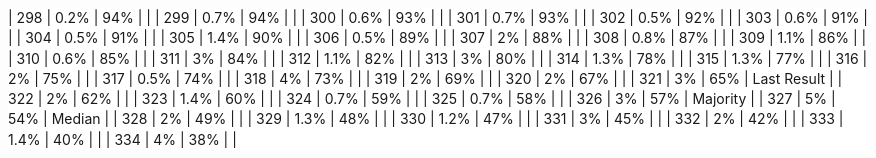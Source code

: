 | 298 | 0.2% | 94% |  |
| 299 | 0.7% | 94% |  |
| 300 | 0.6% | 93% |  |
| 301 | 0.7% | 93% |  |
| 302 | 0.5% | 92% |  |
| 303 | 0.6% | 91% |  |
| 304 | 0.5% | 91% |  |
| 305 | 1.4% | 90% |  |
| 306 | 0.5% | 89% |  |
| 307 | 2% | 88% |  |
| 308 | 0.8% | 87% |  |
| 309 | 1.1% | 86% |  |
| 310 | 0.6% | 85% |  |
| 311 | 3% | 84% |  |
| 312 | 1.1% | 82% |  |
| 313 | 3% | 80% |  |
| 314 | 1.3% | 78% |  |
| 315 | 1.3% | 77% |  |
| 316 | 2% | 75% |  |
| 317 | 0.5% | 74% |  |
| 318 | 4% | 73% |  |
| 319 | 2% | 69% |  |
| 320 | 2% | 67% |  |
| 321 | 3% | 65% | Last Result |
| 322 | 2% | 62% |  |
| 323 | 1.4% | 60% |  |
| 324 | 0.7% | 59% |  |
| 325 | 0.7% | 58% |  |
| 326 | 3% | 57% | Majority |
| 327 | 5% | 54% | Median |
| 328 | 2% | 49% |  |
| 329 | 1.3% | 48% |  |
| 330 | 1.2% | 47% |  |
| 331 | 3% | 45% |  |
| 332 | 2% | 42% |  |
| 333 | 1.4% | 40% |  |
| 334 | 4% | 38% |  |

● **Your assignment**:
For this task, copy exactly the line with "54% | Median |" and the lines that come after it, stopping at the end of the material above.

● **Response area**:
| 327 | 5% | 54% | Median |
| 328 | 2% | 49% |  |
| 329 | 1.3% | 48% |  |
| 330 | 1.2% | 47% |  |
| 331 | 3% | 45% |  |
| 332 | 2% | 42% |  |
| 333 | 1.4% | 40% |  |
| 334 | 4% | 38% |  |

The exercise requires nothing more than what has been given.